→ EXERCISE
The records below are to be reproduced exactly, with every picture left out.

(MATERIAL SUPPLIED)

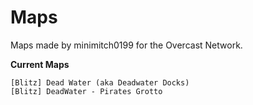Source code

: Maps
====

Maps made by minimitch0199 for the Overcast Network.

**Current Maps**

```
[Blitz] Dead Water (aka Deadwater Docks)
[Blitz] DeadWater - Pirates Grotto
```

(End MATERIAL SUPPLIED)

→ ANSWER SECTION
Source code

: Maps
====

Maps made by minimitch0199 for the Overcast Network.

**Current Maps**

```
[Blitz] Dead Water (aka Deadwater Docks)
[Blitz] DeadWater - Pirates Grotto
```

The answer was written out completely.